Problem description: The response must be made up of the lines in the entries below that contain "DDBR".

Source texts of formatted documents:
[Start of section]

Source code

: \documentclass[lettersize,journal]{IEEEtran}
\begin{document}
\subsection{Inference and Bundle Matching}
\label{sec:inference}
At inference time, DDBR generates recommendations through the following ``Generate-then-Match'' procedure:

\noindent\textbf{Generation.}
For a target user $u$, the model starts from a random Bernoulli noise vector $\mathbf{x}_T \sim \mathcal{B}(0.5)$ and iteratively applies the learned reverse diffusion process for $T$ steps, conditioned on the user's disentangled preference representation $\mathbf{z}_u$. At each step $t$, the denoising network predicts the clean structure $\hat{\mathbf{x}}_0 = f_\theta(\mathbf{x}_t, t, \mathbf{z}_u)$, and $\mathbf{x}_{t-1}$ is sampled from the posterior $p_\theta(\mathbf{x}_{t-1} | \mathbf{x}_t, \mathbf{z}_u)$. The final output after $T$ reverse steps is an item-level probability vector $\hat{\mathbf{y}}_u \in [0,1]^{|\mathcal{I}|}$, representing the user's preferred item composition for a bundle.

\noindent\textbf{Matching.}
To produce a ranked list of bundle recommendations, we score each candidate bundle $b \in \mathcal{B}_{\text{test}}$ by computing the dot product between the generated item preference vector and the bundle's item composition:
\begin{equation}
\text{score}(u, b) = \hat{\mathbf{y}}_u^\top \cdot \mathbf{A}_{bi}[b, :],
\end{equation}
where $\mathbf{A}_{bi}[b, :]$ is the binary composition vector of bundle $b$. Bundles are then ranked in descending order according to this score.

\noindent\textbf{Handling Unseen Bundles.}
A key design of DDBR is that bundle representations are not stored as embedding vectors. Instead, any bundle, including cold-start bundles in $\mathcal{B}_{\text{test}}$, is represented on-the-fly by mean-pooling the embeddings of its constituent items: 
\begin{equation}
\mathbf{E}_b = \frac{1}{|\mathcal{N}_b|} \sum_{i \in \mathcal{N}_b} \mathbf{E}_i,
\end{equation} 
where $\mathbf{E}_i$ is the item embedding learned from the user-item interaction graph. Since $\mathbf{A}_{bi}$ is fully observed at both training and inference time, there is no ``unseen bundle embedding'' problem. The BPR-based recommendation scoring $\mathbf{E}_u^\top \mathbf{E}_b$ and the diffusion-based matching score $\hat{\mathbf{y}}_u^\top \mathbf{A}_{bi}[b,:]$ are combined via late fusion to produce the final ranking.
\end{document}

[End of section]

Written solution:
At inference time, DDBR generates recommendations through the following ``Generate-then-Match'' procedure:
A key design of DDBR is that bundle representations are not stored as embedding vectors. Instead, any bundle, including cold-start bundles in $\mathcal{B}_{\text{test}}$, is represented on-the-fly by mean-pooling the embeddings of its constituent items: 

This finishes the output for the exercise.